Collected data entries
┄┄┄┄┄┄

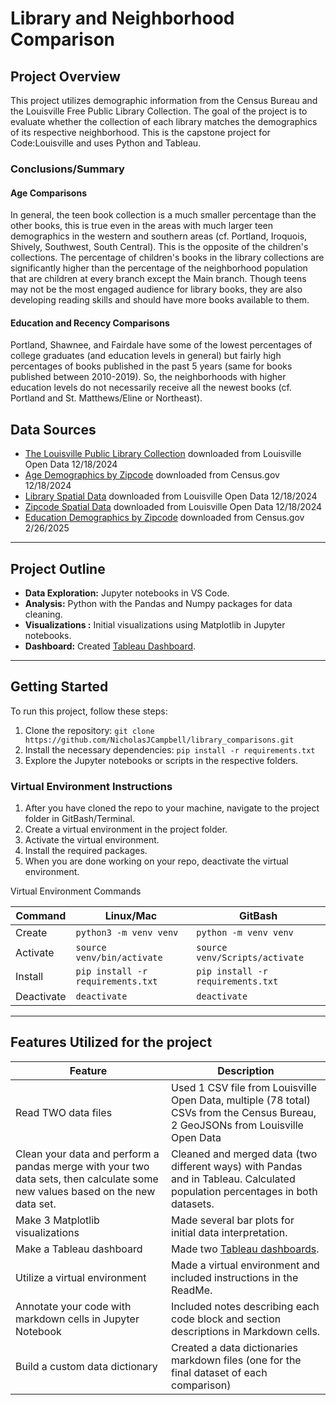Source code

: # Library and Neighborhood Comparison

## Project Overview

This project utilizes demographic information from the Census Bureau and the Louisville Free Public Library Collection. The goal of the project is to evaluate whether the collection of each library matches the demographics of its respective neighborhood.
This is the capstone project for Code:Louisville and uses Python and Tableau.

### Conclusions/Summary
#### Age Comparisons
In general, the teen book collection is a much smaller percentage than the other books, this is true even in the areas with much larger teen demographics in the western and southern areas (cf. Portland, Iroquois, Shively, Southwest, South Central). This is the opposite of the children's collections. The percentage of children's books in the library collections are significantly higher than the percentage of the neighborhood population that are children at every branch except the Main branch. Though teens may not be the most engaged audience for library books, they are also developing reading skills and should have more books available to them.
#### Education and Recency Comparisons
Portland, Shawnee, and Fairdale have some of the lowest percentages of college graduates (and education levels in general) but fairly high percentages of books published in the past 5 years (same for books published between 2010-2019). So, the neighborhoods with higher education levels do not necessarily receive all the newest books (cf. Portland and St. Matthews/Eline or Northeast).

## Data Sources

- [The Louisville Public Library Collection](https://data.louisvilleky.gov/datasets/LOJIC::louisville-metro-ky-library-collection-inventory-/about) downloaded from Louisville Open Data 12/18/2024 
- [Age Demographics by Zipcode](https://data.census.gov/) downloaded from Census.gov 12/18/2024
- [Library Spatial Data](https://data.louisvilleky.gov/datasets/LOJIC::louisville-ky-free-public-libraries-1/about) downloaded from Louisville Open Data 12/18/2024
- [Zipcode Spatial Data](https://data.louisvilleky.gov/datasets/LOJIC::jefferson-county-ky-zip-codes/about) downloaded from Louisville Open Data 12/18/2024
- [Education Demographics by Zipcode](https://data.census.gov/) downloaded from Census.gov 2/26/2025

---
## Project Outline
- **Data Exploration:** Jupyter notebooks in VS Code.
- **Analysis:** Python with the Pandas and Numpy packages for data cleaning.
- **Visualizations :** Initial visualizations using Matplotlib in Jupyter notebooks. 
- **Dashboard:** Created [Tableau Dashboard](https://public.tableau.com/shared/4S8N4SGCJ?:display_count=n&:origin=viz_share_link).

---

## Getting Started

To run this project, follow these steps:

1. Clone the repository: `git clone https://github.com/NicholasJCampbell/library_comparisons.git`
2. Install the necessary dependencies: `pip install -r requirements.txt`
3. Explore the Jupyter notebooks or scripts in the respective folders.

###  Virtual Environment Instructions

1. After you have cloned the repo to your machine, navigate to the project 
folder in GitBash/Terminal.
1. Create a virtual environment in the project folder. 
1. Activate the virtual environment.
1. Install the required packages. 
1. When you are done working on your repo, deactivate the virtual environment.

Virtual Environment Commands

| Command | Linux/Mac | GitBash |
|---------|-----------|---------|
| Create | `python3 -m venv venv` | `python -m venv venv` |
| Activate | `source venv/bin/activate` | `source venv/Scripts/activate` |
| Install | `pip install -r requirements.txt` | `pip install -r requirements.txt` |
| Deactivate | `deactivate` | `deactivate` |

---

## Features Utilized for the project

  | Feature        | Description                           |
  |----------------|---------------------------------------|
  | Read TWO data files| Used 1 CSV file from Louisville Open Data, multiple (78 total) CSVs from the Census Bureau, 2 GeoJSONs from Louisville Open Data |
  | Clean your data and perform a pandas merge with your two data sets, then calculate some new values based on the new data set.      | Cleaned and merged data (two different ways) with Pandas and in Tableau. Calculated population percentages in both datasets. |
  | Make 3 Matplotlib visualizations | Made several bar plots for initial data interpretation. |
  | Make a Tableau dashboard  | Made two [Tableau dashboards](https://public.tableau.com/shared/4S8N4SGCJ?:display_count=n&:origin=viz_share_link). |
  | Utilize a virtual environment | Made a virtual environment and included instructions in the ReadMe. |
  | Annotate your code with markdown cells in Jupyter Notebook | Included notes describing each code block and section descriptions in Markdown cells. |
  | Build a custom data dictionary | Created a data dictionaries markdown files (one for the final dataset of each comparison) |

┄┄┄┄┄┄

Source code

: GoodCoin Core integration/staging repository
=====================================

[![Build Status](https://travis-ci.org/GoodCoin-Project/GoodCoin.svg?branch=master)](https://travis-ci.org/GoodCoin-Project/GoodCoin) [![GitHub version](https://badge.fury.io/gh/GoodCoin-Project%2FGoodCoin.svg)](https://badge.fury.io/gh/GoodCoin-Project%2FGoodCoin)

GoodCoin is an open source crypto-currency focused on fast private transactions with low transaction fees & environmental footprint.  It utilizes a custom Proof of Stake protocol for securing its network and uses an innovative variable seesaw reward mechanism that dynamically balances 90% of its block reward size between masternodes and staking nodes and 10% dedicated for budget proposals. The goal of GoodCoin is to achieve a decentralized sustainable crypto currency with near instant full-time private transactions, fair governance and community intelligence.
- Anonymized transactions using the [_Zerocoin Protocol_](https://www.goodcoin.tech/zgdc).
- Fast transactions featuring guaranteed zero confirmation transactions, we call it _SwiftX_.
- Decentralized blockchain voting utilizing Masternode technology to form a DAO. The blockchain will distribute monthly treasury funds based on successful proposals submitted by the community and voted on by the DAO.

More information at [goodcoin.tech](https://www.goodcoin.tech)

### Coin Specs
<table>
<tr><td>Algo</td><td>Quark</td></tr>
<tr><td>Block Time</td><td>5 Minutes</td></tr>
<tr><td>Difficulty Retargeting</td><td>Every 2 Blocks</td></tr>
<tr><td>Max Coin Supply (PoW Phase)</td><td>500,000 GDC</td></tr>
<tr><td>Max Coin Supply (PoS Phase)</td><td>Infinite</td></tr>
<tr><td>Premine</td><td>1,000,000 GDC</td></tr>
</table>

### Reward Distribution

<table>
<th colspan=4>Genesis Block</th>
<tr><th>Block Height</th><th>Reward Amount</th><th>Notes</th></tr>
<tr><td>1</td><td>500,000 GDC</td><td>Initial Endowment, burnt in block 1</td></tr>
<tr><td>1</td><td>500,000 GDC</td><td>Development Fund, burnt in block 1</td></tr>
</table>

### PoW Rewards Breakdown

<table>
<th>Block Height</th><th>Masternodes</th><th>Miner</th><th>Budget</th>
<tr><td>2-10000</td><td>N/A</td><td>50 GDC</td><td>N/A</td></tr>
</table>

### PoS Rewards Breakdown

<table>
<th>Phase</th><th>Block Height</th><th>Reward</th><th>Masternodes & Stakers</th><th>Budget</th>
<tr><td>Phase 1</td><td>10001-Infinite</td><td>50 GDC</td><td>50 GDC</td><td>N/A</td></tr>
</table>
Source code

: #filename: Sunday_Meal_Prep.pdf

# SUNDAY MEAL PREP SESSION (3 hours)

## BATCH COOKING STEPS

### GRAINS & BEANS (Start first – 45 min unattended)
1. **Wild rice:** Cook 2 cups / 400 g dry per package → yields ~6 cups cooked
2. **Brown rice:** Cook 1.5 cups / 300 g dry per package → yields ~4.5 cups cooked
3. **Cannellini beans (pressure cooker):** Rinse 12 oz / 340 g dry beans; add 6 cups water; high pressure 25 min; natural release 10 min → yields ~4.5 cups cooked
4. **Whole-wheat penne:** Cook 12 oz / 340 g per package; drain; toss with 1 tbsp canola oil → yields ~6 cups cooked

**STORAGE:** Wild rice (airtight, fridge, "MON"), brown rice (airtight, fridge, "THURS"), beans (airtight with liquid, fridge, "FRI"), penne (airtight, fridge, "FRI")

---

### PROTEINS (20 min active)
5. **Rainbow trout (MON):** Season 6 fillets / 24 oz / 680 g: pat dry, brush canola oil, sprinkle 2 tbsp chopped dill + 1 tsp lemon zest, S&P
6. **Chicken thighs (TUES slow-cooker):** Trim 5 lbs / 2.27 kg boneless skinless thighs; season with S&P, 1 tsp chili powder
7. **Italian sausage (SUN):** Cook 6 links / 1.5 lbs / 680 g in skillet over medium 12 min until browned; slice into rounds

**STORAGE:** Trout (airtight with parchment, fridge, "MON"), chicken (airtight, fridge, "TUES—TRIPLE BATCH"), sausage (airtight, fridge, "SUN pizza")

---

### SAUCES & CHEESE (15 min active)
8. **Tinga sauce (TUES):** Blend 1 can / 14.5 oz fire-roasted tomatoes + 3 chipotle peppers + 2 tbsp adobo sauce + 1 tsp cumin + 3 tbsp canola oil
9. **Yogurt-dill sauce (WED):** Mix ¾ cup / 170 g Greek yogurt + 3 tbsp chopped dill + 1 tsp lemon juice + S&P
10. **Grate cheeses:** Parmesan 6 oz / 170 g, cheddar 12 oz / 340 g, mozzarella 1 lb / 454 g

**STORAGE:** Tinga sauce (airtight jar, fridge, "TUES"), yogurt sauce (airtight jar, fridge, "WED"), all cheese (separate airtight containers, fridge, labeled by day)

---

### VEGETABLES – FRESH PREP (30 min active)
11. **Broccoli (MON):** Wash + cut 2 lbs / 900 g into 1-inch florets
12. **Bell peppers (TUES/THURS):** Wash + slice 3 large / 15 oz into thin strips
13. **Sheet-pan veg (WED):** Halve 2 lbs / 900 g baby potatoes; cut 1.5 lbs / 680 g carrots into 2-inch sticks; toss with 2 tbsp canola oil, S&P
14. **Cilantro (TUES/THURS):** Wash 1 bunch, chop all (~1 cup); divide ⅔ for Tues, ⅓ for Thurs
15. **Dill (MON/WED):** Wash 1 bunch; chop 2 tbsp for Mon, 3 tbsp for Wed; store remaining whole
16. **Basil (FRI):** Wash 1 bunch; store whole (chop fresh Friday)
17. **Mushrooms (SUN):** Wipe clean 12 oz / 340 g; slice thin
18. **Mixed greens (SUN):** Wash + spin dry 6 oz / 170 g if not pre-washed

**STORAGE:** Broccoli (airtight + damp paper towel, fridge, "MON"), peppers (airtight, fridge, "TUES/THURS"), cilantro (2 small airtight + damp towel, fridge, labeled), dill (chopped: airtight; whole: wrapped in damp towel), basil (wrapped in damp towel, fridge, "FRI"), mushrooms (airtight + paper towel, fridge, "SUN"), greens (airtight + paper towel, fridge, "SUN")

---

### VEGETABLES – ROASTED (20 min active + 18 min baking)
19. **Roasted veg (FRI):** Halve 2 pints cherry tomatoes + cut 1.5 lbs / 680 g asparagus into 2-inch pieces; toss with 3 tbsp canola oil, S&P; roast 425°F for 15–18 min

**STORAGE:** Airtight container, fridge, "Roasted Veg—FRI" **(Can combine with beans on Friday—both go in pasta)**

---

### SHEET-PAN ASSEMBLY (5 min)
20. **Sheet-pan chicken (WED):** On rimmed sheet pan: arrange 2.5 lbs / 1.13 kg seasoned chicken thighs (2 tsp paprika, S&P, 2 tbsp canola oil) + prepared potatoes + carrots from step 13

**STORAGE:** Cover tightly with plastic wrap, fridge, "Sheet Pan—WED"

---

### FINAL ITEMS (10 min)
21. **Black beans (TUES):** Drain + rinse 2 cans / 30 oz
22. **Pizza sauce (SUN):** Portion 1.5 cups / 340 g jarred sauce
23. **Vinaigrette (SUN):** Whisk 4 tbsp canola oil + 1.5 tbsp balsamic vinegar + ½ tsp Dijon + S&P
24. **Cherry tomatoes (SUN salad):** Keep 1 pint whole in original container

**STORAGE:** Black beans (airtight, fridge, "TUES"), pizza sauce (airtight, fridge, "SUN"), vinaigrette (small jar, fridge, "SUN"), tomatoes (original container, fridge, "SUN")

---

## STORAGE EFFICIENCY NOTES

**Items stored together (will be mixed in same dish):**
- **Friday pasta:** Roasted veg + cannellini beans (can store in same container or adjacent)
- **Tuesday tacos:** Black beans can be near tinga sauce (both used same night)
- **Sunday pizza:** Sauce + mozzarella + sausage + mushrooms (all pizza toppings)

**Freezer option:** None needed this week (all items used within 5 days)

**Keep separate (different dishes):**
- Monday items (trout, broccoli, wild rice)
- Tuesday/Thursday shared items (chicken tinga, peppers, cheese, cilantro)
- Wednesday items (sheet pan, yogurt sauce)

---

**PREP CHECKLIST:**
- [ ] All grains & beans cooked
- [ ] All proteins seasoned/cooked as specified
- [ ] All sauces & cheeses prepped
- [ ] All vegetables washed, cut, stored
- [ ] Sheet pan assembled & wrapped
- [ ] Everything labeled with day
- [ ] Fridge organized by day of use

┄┄┄┄┄┄

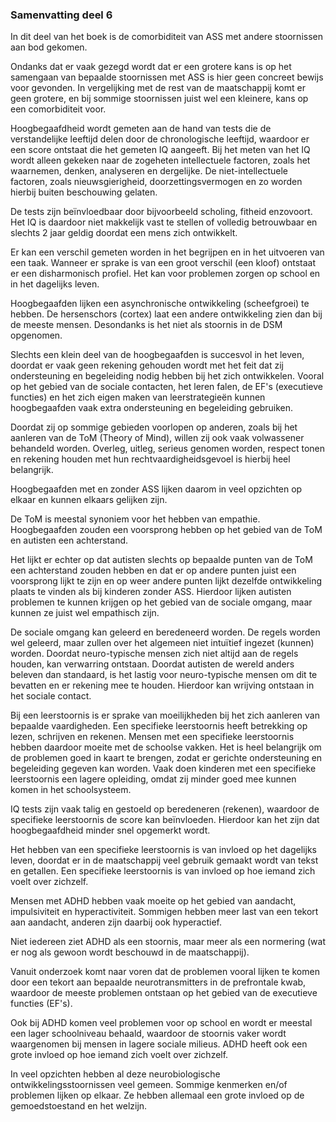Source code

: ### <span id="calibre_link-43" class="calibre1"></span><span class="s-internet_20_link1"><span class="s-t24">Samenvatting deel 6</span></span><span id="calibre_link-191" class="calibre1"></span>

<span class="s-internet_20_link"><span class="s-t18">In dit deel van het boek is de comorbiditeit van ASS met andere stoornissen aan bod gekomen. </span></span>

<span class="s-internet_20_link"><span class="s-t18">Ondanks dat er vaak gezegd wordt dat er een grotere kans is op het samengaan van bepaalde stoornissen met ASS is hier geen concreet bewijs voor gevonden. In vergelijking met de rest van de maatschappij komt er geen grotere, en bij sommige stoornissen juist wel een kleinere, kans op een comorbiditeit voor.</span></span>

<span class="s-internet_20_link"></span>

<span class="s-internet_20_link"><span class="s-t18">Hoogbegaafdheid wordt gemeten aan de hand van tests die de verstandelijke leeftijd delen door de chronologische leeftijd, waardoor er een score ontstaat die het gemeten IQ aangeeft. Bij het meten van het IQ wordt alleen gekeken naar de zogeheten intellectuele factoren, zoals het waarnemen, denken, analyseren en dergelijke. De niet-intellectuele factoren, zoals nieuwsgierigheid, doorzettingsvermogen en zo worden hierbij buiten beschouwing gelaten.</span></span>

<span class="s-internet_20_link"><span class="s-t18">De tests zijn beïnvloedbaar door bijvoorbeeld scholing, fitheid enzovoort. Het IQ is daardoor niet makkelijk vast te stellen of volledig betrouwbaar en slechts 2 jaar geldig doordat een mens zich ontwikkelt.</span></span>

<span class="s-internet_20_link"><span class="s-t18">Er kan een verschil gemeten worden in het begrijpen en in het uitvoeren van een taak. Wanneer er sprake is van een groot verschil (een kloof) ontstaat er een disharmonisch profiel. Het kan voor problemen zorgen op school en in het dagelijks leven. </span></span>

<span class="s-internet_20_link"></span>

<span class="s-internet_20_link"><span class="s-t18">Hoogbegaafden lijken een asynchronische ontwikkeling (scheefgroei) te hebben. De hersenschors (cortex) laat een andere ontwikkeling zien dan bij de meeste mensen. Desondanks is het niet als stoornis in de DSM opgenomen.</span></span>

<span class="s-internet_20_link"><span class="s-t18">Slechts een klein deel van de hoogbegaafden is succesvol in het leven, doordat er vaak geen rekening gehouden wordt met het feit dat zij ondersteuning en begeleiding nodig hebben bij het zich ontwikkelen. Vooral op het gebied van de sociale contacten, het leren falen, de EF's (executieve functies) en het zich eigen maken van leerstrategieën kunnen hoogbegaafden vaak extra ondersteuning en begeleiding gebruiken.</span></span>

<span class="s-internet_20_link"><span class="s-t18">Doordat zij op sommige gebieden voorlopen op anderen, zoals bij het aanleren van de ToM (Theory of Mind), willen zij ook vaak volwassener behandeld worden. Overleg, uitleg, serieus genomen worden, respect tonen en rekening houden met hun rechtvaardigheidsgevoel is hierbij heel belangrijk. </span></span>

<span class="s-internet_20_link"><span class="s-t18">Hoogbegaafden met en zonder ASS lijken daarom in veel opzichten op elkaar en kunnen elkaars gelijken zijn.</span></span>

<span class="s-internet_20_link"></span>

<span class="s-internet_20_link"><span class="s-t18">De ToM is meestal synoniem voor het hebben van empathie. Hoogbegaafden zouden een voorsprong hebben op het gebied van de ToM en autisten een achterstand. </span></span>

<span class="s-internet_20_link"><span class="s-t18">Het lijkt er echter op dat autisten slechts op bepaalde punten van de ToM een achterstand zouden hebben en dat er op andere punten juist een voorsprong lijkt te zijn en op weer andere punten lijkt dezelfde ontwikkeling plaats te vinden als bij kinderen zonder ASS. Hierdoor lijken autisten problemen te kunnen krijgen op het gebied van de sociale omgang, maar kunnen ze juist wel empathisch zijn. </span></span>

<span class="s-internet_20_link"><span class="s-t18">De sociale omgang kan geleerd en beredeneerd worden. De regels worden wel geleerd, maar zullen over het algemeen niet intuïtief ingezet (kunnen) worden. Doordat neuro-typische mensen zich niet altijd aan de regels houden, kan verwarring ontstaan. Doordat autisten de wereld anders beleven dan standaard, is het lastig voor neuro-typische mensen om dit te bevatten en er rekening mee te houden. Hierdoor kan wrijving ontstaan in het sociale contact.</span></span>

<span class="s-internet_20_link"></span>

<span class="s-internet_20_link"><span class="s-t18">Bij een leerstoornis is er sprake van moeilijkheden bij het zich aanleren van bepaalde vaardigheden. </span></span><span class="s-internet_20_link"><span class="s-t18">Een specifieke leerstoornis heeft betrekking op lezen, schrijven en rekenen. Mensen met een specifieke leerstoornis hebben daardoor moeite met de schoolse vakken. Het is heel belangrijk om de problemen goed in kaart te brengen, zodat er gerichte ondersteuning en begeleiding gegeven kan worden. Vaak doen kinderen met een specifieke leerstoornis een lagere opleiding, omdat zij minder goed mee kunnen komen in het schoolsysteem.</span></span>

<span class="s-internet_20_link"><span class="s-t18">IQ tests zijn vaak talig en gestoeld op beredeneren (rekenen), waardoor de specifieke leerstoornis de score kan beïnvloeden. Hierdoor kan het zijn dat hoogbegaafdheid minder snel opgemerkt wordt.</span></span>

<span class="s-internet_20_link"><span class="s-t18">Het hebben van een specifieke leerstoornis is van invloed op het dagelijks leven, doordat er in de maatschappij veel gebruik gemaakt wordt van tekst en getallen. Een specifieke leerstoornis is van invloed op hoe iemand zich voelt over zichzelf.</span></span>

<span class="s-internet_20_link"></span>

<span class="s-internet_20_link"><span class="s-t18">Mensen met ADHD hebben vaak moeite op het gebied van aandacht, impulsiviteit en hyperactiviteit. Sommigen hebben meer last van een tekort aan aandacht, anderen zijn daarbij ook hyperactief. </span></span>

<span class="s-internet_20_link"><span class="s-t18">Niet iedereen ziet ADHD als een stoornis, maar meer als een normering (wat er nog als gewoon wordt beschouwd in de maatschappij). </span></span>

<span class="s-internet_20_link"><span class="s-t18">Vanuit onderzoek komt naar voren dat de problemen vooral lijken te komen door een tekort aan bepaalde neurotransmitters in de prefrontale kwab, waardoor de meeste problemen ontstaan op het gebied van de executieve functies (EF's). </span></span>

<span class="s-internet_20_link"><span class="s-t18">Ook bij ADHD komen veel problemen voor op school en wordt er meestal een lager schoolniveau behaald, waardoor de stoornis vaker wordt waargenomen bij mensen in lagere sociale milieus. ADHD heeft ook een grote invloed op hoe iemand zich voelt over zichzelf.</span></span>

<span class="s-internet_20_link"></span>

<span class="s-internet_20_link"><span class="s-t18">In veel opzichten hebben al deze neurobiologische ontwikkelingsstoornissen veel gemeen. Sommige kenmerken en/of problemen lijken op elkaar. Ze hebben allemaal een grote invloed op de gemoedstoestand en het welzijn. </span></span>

┄┄┄┄┄┄

Task objective
Out of the data above, transcribe exactly and only the lines starting with the line that has "beans (airtight with" and going on through the line that has "9. **Yogurt-dill sauce", both included.

Solution
**STORAGE:** Wild rice (airtight, fridge, "MON"), brown rice (airtight, fridge, "THURS"), beans (airtight with liquid, fridge, "FRI"), penne (airtight, fridge, "FRI")

---

### PROTEINS (20 min active)
5. **Rainbow trout (MON):** Season 6 fillets / 24 oz / 680 g: pat dry, brush canola oil, sprinkle 2 tbsp chopped dill + 1 tsp lemon zest, S&P
6. **Chicken thighs (TUES slow-cooker):** Trim 5 lbs / 2.27 kg boneless skinless thighs; season with S&P, 1 tsp chili powder
7. **Italian sausage (SUN):** Cook 6 links / 1.5 lbs / 680 g in skillet over medium 12 min until browned; slice into rounds

**STORAGE:** Trout (airtight with parchment, fridge, "MON"), chicken (airtight, fridge, "TUES—TRIPLE BATCH"), sausage (airtight, fridge, "SUN pizza")

---

### SAUCES & CHEESE (15 min active)
8. **Tinga sauce (TUES):** Blend 1 can / 14.5 oz fire-roasted tomatoes + 3 chipotle peppers + 2 tbsp adobo sauce + 1 tsp cumin + 3 tbsp canola oil
9. **Yogurt-dill sauce (WED):** Mix ¾ cup / 170 g Greek yogurt + 3 tbsp chopped dill + 1 tsp lemon juice + S&P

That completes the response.